((
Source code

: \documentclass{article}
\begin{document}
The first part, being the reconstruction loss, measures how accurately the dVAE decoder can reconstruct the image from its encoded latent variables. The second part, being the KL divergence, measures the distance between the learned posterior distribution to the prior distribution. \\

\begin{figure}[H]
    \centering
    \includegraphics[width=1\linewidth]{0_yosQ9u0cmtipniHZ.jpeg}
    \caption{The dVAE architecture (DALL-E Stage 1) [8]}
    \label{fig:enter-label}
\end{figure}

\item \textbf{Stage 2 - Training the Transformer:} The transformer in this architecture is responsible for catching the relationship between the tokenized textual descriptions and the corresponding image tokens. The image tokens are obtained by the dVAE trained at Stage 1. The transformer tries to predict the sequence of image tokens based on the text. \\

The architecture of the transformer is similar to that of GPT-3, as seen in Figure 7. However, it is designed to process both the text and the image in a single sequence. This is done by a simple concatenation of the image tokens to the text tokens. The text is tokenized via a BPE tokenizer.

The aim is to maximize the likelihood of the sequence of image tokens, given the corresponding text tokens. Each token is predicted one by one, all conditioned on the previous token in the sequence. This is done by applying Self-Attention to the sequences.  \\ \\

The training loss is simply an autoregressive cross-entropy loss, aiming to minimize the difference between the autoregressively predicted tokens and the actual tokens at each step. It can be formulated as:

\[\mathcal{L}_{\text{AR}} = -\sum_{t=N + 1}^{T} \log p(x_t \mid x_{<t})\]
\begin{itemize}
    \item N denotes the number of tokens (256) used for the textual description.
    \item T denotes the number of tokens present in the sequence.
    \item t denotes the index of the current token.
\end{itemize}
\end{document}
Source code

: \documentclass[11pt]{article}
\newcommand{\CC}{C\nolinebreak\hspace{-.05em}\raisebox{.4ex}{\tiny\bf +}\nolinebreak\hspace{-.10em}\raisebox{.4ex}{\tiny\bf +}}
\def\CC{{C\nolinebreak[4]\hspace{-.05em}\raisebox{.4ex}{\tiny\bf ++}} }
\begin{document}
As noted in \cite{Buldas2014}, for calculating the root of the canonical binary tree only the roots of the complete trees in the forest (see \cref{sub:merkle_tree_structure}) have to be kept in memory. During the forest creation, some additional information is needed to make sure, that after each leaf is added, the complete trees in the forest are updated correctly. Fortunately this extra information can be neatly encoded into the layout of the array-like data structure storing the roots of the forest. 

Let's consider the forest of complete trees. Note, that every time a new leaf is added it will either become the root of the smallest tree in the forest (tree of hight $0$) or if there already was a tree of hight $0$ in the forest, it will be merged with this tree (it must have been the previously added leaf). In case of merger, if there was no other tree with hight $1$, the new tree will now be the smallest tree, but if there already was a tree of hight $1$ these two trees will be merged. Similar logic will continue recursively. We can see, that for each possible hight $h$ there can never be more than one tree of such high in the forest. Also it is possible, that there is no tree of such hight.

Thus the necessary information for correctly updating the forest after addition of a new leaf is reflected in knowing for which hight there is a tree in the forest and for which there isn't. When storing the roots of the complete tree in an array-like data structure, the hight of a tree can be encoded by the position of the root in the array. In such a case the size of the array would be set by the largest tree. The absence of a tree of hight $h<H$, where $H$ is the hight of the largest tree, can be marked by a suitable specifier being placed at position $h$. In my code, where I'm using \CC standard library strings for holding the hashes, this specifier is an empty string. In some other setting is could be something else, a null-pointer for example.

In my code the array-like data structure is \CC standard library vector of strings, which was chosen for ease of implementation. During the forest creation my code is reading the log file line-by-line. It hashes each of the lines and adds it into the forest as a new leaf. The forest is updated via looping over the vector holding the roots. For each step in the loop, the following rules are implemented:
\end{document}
))
Across the data, count every line where the string "corresponding" turns up, then write only that count.

*Your solution*
2